***** Source material

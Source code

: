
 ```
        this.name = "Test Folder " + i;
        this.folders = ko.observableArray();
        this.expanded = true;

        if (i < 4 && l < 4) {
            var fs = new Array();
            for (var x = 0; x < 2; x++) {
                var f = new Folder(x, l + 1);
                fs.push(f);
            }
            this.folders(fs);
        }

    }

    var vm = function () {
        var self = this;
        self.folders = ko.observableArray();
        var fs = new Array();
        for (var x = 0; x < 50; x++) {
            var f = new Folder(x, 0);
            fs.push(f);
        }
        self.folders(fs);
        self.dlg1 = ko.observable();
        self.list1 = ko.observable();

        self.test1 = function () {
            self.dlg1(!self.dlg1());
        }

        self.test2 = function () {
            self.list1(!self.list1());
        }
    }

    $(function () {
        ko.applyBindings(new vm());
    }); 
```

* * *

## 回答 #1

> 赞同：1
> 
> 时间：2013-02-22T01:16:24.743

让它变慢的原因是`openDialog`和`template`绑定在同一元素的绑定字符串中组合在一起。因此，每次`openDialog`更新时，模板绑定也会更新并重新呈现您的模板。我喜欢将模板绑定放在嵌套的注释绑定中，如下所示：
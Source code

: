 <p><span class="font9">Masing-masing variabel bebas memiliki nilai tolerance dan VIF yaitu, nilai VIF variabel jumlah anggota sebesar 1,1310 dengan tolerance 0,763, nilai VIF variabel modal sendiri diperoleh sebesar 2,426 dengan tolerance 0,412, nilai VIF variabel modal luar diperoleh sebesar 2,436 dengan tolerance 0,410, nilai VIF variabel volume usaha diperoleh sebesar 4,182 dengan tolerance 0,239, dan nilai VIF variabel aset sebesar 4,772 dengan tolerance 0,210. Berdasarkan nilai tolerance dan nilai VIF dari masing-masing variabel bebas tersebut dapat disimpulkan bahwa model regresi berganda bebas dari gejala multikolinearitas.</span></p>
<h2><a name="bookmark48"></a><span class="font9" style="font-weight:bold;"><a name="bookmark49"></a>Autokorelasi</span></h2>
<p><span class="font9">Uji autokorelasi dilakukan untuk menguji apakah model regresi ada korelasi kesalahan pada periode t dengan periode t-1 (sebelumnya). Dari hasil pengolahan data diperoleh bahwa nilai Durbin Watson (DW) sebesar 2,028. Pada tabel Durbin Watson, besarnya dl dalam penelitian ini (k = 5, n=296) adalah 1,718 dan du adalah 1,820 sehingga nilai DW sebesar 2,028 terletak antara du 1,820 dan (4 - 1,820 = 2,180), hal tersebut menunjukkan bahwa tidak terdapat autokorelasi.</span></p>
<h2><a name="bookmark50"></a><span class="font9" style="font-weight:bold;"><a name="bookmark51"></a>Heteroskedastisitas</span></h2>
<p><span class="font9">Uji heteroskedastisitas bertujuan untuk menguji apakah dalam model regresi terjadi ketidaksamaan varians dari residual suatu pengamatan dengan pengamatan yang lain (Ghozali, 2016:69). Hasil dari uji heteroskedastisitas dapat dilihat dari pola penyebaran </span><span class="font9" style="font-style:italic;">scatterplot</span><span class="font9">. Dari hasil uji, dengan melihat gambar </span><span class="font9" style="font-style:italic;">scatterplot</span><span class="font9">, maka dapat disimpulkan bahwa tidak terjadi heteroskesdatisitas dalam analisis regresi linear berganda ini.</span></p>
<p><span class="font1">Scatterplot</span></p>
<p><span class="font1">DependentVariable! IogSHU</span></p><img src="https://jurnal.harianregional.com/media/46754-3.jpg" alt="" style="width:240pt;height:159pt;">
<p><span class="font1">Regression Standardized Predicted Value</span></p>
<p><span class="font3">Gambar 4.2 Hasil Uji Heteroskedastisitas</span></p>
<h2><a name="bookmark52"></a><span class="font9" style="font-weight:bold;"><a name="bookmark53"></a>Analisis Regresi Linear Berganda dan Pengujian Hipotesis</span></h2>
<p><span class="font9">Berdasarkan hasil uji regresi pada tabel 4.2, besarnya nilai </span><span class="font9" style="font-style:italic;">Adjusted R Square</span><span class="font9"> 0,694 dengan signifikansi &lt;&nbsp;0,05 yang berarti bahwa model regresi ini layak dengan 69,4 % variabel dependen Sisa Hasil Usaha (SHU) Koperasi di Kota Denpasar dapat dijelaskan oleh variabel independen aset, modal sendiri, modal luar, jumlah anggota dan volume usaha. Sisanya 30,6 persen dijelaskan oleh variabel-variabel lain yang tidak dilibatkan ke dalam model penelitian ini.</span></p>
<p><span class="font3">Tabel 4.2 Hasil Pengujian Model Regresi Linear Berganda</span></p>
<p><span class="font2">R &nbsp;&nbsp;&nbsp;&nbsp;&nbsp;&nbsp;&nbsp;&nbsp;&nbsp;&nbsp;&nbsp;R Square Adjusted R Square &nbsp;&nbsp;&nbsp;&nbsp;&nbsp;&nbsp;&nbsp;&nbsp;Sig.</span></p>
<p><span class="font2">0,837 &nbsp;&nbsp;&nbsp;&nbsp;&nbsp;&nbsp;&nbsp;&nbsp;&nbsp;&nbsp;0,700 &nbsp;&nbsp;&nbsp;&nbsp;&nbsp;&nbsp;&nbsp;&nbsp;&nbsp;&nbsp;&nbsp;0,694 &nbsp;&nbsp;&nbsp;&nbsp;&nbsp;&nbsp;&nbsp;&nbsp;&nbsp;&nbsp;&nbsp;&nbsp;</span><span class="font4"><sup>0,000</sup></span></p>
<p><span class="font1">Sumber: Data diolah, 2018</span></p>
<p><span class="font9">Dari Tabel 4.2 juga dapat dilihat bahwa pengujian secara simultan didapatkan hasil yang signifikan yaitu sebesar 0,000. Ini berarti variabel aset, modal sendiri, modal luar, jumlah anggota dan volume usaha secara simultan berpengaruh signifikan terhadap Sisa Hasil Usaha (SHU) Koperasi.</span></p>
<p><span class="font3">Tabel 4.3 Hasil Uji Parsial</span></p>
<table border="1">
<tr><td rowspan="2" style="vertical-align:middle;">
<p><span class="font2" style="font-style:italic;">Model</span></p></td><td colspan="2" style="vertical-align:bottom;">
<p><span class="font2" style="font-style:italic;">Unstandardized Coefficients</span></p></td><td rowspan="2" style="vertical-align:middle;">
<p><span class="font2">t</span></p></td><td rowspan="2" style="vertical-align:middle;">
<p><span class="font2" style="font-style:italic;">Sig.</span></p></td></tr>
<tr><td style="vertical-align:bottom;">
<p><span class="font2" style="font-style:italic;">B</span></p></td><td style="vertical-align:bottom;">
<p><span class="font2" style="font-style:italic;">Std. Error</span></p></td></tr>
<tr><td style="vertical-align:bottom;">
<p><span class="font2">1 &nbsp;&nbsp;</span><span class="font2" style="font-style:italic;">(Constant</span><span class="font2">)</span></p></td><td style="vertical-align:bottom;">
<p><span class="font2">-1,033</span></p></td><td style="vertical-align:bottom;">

**********
***** Source material

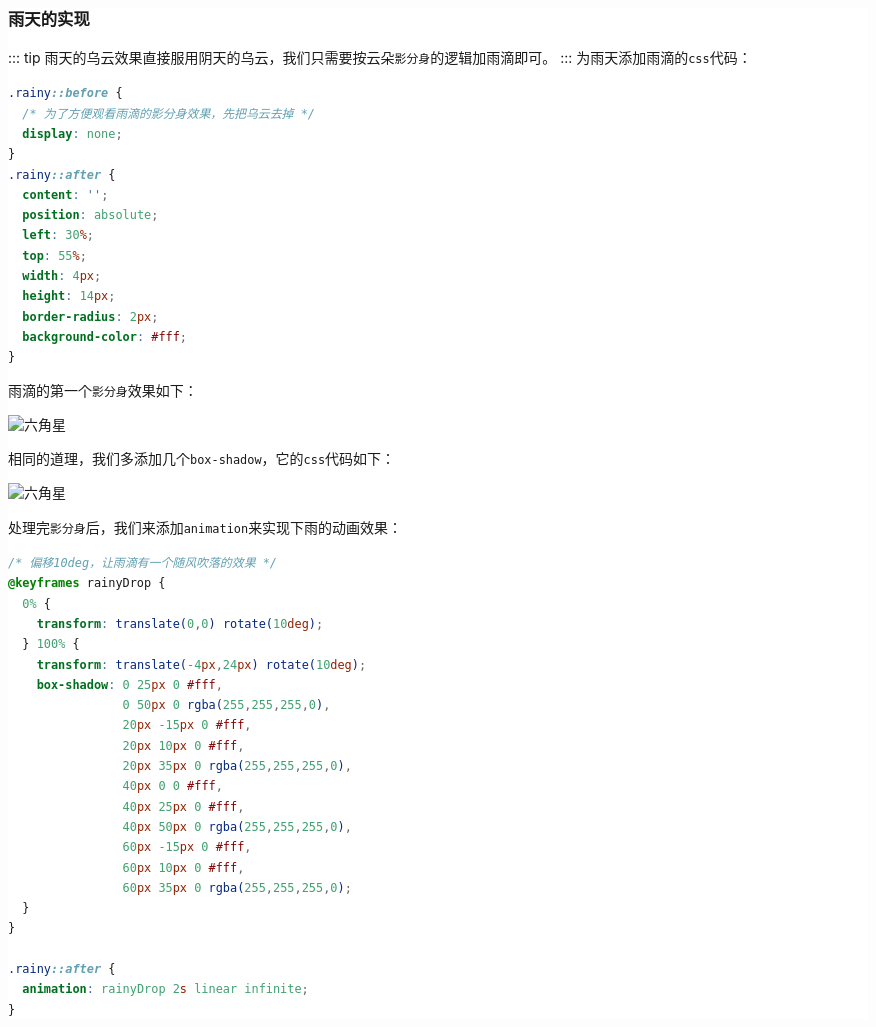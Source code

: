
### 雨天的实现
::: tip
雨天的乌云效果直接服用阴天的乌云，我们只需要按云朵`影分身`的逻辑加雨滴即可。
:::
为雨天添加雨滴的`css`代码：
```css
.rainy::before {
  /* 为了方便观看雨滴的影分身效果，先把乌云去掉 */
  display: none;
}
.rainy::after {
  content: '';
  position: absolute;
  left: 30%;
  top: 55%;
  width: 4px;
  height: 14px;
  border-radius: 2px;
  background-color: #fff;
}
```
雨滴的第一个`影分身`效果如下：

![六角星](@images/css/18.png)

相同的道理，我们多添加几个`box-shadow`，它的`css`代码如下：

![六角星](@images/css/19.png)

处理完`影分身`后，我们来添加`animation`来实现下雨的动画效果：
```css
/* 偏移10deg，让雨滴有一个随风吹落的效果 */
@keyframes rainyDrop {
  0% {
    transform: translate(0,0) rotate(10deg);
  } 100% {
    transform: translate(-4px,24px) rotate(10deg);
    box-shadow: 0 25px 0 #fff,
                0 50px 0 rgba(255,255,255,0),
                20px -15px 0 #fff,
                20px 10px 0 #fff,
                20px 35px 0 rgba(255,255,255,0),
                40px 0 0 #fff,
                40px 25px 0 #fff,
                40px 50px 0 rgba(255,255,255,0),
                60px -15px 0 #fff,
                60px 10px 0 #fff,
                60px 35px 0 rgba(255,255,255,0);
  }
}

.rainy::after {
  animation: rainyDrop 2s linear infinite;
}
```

**********

* Assigned task: Working through the data above, find every line holding "tidak" and copy it.

* Response area:
<p><span class="font9">Uji autokorelasi dilakukan untuk menguji apakah model regresi ada korelasi kesalahan pada periode t dengan periode t-1 (sebelumnya). Dari hasil pengolahan data diperoleh bahwa nilai Durbin Watson (DW) sebesar 2,028. Pada tabel Durbin Watson, besarnya dl dalam penelitian ini (k = 5, n=296) adalah 1,718 dan du adalah 1,820 sehingga nilai DW sebesar 2,028 terletak antara du 1,820 dan (4 - 1,820 = 2,180), hal tersebut menunjukkan bahwa tidak terdapat autokorelasi.</span></p>
<p><span class="font9">Uji heteroskedastisitas bertujuan untuk menguji apakah dalam model regresi terjadi ketidaksamaan varians dari residual suatu pengamatan dengan pengamatan yang lain (Ghozali, 2016:69). Hasil dari uji heteroskedastisitas dapat dilihat dari pola penyebaran </span><span class="font9" style="font-style:italic;">scatterplot</span><span class="font9">. Dari hasil uji, dengan melihat gambar </span><span class="font9" style="font-style:italic;">scatterplot</span><span class="font9">, maka dapat disimpulkan bahwa tidak terjadi heteroskesdatisitas dalam analisis regresi linear berganda ini.</span></p>
<p><span class="font9">Berdasarkan hasil uji regresi pada tabel 4.2, besarnya nilai </span><span class="font9" style="font-style:italic;">Adjusted R Square</span><span class="font9"> 0,694 dengan signifikansi &lt;&nbsp;0,05 yang berarti bahwa model regresi ini layak dengan 69,4 % variabel dependen Sisa Hasil Usaha (SHU) Koperasi di Kota Denpasar dapat dijelaskan oleh variabel independen aset, modal sendiri, modal luar, jumlah anggota dan volume usaha. Sisanya 30,6 persen dijelaskan oleh variabel-variabel lain yang tidak dilibatkan ke dalam model penelitian ini.</span></p>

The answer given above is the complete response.